The initial goal of the project was to connect other systems, especially SAPs, but also new systems such as TIPOM or ArcGIS.
The secondary objective was to extend the use of IdM among users in the CEZ Group, especially by means of new additional functionalities and methodological guides.
The security goal was also to create emergency scenarios for both the IdM application and SSO implemented via Kerberos.
In addition to the project manager, the project team consisted of one senior architect and 1-2 IdM specialists from AMI Praha. In addition, some subcontracts were moved to Profinit (mainly SSO and connection of 1 new system) and Avnet (mainly methodological documents).
On the customer’s side, the main participants were traditionally the user management department (the operational unit of ČEZ ICT Services for application support and administration of the IdM application) and the security department, which initiated the project. From other departments, SAP, ServiceDesk or AD administrators or administrators of newly connected systems participated in sub-areas. The project also involved 2 contractors on behalf of the customer who prepared database procedures for the newly connected systems.
The project was on schedule and did not contain any change requests.
The following functionalities and solution areas were implemented within the project:
- Updating of system infastructure – update of Solaris OS, installation of four new servers and change of OS settings according to ČEZ methodology, update of Java JDK 1.5 Update 11, IDM 220.127.116.11 patch, HW strengthening of testing and development environment.
- Merging of database schemas into one – IDM database schemas were merged into one for each environment for better management by IDM administrators in ČEZ ICT Services.
- Addition of SAP adapter for SAP setup in SSO – SNC attributes were added to the IDM – SAP interface to indicate whether a user can use Single SignOn to SAP systems.
- Connection of TIPOM – the document management and change process creation and management system for power plants has been connected to IDM. All user identities and most roles are managed via a Scripted JDBC adapter. The adapter uses database procedures that were prepared by the TIPOM system vendor.
- Accounting for system downtime – functionality has been implemented to put a long term unavailable connected system into downtime, ensuring that the IDM does not attempt to perform any operations on such a system, thus loading its bulk jobs. When the connected system is brought back online, IDM then catches up with any changes that should have been made to the system during the downtime.

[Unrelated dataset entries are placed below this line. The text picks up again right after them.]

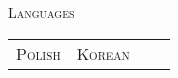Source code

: 





{\fontsize{12}{10}\textsc{Languages}} 

\vspace{3mm}
\begin{minipage}{\linewidth}
\begin{tabularx}{\linewidth}{ >{\raggedright}X >{\raggedright}X }
         \fontsize{11}{10}\textsc{Polish} &
	 \fontsize{11}{10}\textsc{Korean} & 
	 &
\end{tabularx}
\end{minipage}


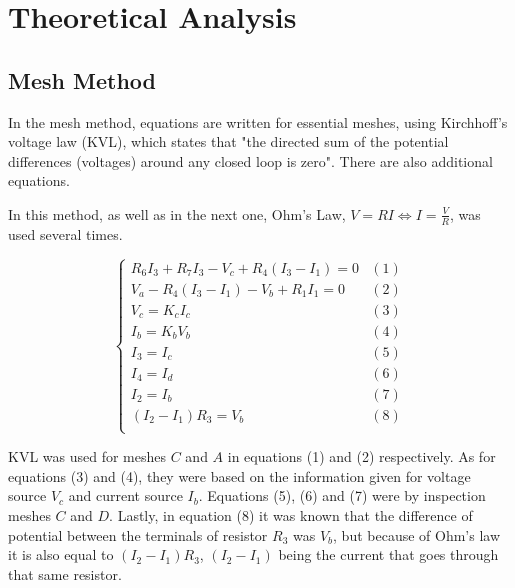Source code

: \section{Theoretical Analysis}
\label{sec:analysis}
\subsection{Mesh Method}
\par
In the mesh method, equations are written for essential meshes, using Kirchhoff's voltage law (KVL), which states that "the directed sum of the potential differences (voltages) around any closed loop is zero". There are also additional equations.

\par
In this method, as well as in the next one, Ohm's Law, $V=RI \Leftrightarrow I = \frac{V}{R}$, was used several times.


\begin{equation}
\begin{cases}
R_6 I_3 + R_7 I_3 - V_c + R_4(I_3-I_1) = 0 & \mbox{$(1)$}\\
V_a - R_4 (I_3-I_1) - V_b + R_1 I_1 = 0 & \mbox{$(2)$}\\
V_c = K_c I_c & \mbox{$(3)$} \\
I_b = K_b V_b & \mbox{$(4)$} \\
I_3 = I_c & \mbox{$(5)$}\\
I_4 = I_d & \mbox{$(6)$}\\
I_2 = I_b & \mbox{$(7)$}\\
(I_2-I_1) R_3 = V_b & \mbox{$(8)$}\\
\end{cases}
\end{equation}

\par
KVL was used for meshes $C$ and $A$ in equations (1) and (2) respectively. As for equations (3) and (4), they were based on the information given for voltage source $V_c$ and current source $I_b$. Equations (5), (6) and (7) were by inspection meshes $C$ and $D$. Lastly, in equation (8) it was known that the difference of potential between the terminals of resistor $R_3$ was $V_b$, but because of Ohm's law it is also equal to $(I_2-I_1) R_3$, $(I_2-I_1)$ being the current that goes through that same resistor.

- Mandatory entry of the original password when changing it – for security reasons, a mandatory password entry has been implemented when accessing the “change password” tab in IDM. This check was performed at the filter level on the application server.
- SSO SAP Portal – Single SignOn on SAP portal (PIA and PIP) via kerberos against MS Active Directory was implemented. SSo is functional for Windows OS (200, XP, 7) and IE (6,7,8) and FF 3 browsers.
- Analysis of system and program accounts – an analysis of registration and registration of program accounts of connected systems within SAP BCRI and IDM module was performed. Based on this analysis, the Target Solution Concept was written.
- Analysis of UNIX Adapters – an analysis of UNIX systems (RedHat, AIX, HP-UX and Solaris) was carried out with a view to preparing a universal adapter for identity and group management in these OS. Based on the information gathered, a Target Solution Concept was written – this proposed a single universal custom adapter that calls the appropriate scripts created on the OS.
- ArcGIS connection – the system for managing primary technical information in the CEZ group was connected to the IDM. All user identities and roles are managed through the Scripted JDBC adapter. The adapter uses database procedures that were prepared by the ArcGIS vendor.
- Ability to assign only 1 of n roles – functionality has been prepared within the role management and assignment framework to allow only one role to be assigned in a specific role group. Primarily this is used for home directory sizes.
- User home directory management – the creation of home directories and their size is now controlled at account creation or by role request from IdM.
- Role reassignment to all systems simultaneously – the role assignment status retrieval has been modified to run in parallel on all systems at the same time to reduce runtime and administration requirements.
- Password change support for Servicedesk – SD operators are able to have a password generated and sent via SMS to a mobile phone when a “customer” (user) changes their password. This functionality was implemented mainly for security reasons, so that the user in question does not have to identify himself via phone.
- Analysis of bulk import of role assignments – an analysis of the needs for bulk administration of roles was carried out, in particular for SAP systems.
- IdM and SSO emergency scenarios – emergency scenarios and remediation strategies for IdM and SSO via kerberos were developed.
- SSO methodology – a methodology for implementing SSO on information systems was developed from both a technical and process perspective.